In 2024 I let go of one of the projects that gave me the most experience in my professional life — mostly because of the trust the owners placed in me to work on and improve many areas, from writing operational manuals to the freedom to explore the property's e-commerce.
That gave me the confidence to start my next project: becoming a revenue consultant for independent hotels, mostly in Mexico. I knew many hotels couldn't afford a full-time person on-site with the experience I had built — not only through the opportunity at Amaca, but also through my own curiosity to keep learning. I didn't stop at what I could pick up empirically; I also invested in learning it professionally. Thousands of dollars and a lot of hours into new tech tools, into how hotel data is evolving, into courses, workshops, daily articles, subscriptions to every serious voice in the field.
All of it so I could offer my clients better work at a more accessible price. And the data tells a positive story:
- An enviable direct booking mix — 58% direct, with the rest spread across OTAs (some clients are at 78% direct).
- An average daily rate increase of 12% (in some cases much more).
- More stable occupancy, with smaller drops — never below 5%, and in most properties occupancy grew 20-something percent.
- And overall revenue growth above 10% across the board.
But over these two years, I noticed something: no matter how positive the data was, no matter how much we improved sales, reputation, and service, for many hotel leaders the feeling of "loss" was always there. It was never enough, never optimal. And I kept asking myself: didn't you do your market study before opening? Didn't you analyze whether your rate made sense for the existing market? Don't you have a cushion for emergencies? After Covid we should all have learned that everything can change overnight and you need to plan for it.
A lot of people assume that being an independent hotel — or a "boutique" hotel, as many like to call themselves — is the same as being an improvised one. A company that can be run day to day, that doesn't need to professionalize its standards, train its team, motivate them, or keep every department current. And — this is a conversation for another day — many owners think that paying a salary is all they need to do to have people working for their hotel.
They don't talk to their team about the story of the property, the dreams behind it, what they want to build. There's no emotional support. No applause, no recognition. And honestly, they don't realize the difference that makes — both for retaining good people and for curating a real guest experience.
A lot of owners still want to run their hotel the way they did 30 years ago: on a piece of paper, day by day, like back when there wasn't this much competition, this many destinations, this much ease of movement, when there were only three rate types and one kind of guest who just wanted a comfortable bed.

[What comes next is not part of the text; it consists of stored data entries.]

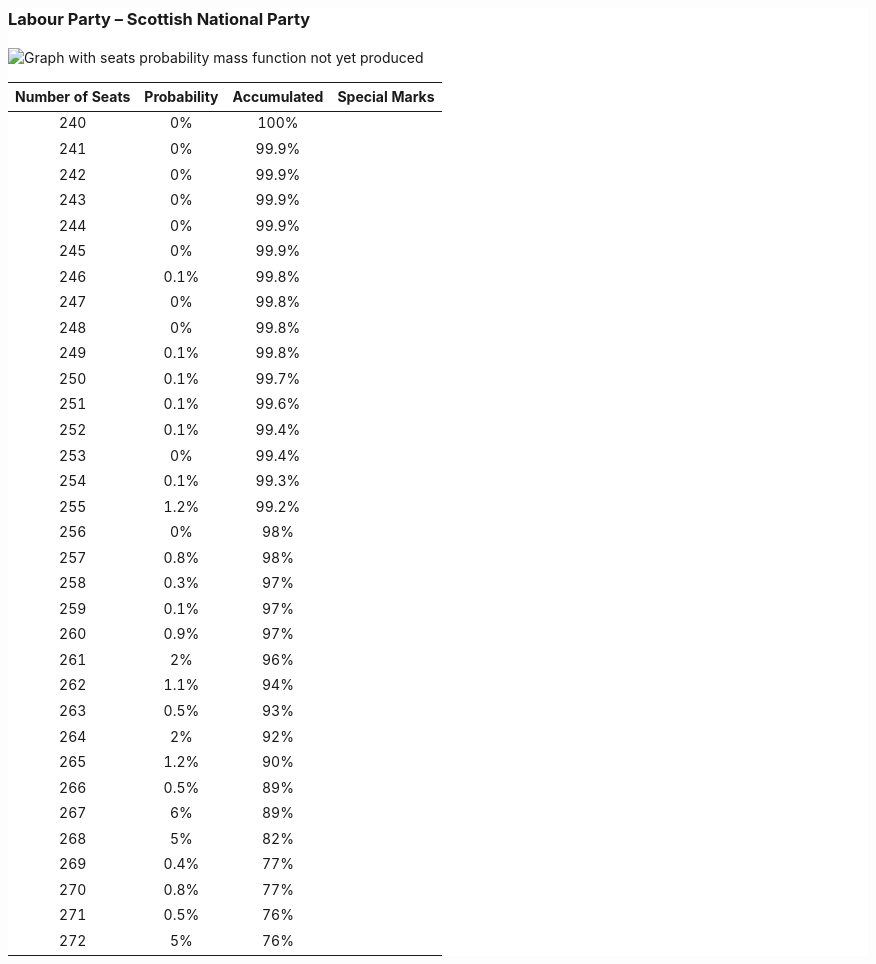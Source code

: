 ### Labour Party – Scottish National Party

![Graph with seats probability mass function not yet produced](2018-03-27-YouGov-coalitions-seats-pmf-lab–snp.png "Seats Probability Mass Function")

| Number of Seats | Probability | Accumulated | Special Marks |
|:---------------:|:-----------:|:-----------:|:-------------:|
| 240 | 0% | 100% |  |
| 241 | 0% | 99.9% |  |
| 242 | 0% | 99.9% |  |
| 243 | 0% | 99.9% |  |
| 244 | 0% | 99.9% |  |
| 245 | 0% | 99.9% |  |
| 246 | 0.1% | 99.8% |  |
| 247 | 0% | 99.8% |  |
| 248 | 0% | 99.8% |  |
| 249 | 0.1% | 99.8% |  |
| 250 | 0.1% | 99.7% |  |
| 251 | 0.1% | 99.6% |  |
| 252 | 0.1% | 99.4% |  |
| 253 | 0% | 99.4% |  |
| 254 | 0.1% | 99.3% |  |
| 255 | 1.2% | 99.2% |  |
| 256 | 0% | 98% |  |
| 257 | 0.8% | 98% |  |
| 258 | 0.3% | 97% |  |
| 259 | 0.1% | 97% |  |
| 260 | 0.9% | 97% |  |
| 261 | 2% | 96% |  |
| 262 | 1.1% | 94% |  |
| 263 | 0.5% | 93% |  |
| 264 | 2% | 92% |  |
| 265 | 1.2% | 90% |  |
| 266 | 0.5% | 89% |  |
| 267 | 6% | 89% |  |
| 268 | 5% | 82% |  |
| 269 | 0.4% | 77% |  |
| 270 | 0.8% | 77% |  |
| 271 | 0.5% | 76% |  |
| 272 | 5% | 76% |  |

After two years and a few months I had the professional experience I was looking for — because I started noticing that this pattern repeated with most of my clients. Finances in chaos. Desperate calls about everything. And in several cases, no payment. That's when I started feeling the lack of respect for my time, my dedication, my investment. My advice and strategy thrown into a leaky bucket. My tools being stripped away.
But it took a couple of difficult cases to realize the mistake wasn't theirs — it was mine. I started seeing the pattern between the good clients and the ones who weren't a fit.
Obviously, I'm in charge of my business, my strategy, my own revenue — and I had forgotten the most basic thing: properly segmenting my own client base.
Market segmentation is the most basic rule of business, and the one I always tell my clients about. And there it was: I needed to change direction, change my strategy. Not change businesses — well, also that, because I'm building another one — but I had to re-segment my own market.
The good news is I already have ideal clients in my portfolio, so all I have to do is find more of them. After two years I know they exist. They're the ones who actually value their metrics, who have their finances clearly defined, who are professional — and so they're the ones who pay me well and on time, who offer me bonuses for results they never imagined (78% direct, really?!), who send gifts, who recommend me to others.
I love hospitality. I love revenue. I love giving my clients the lens of a whole world of better experiences for their guests. I know there are dreams behind the person who builds a hotel — but also behind every person working in the service, and above all, behind every guest who decides to travel and pick you. Not as their hotel, not as their "accommodation provider" — that's the past. They're picking you as their host.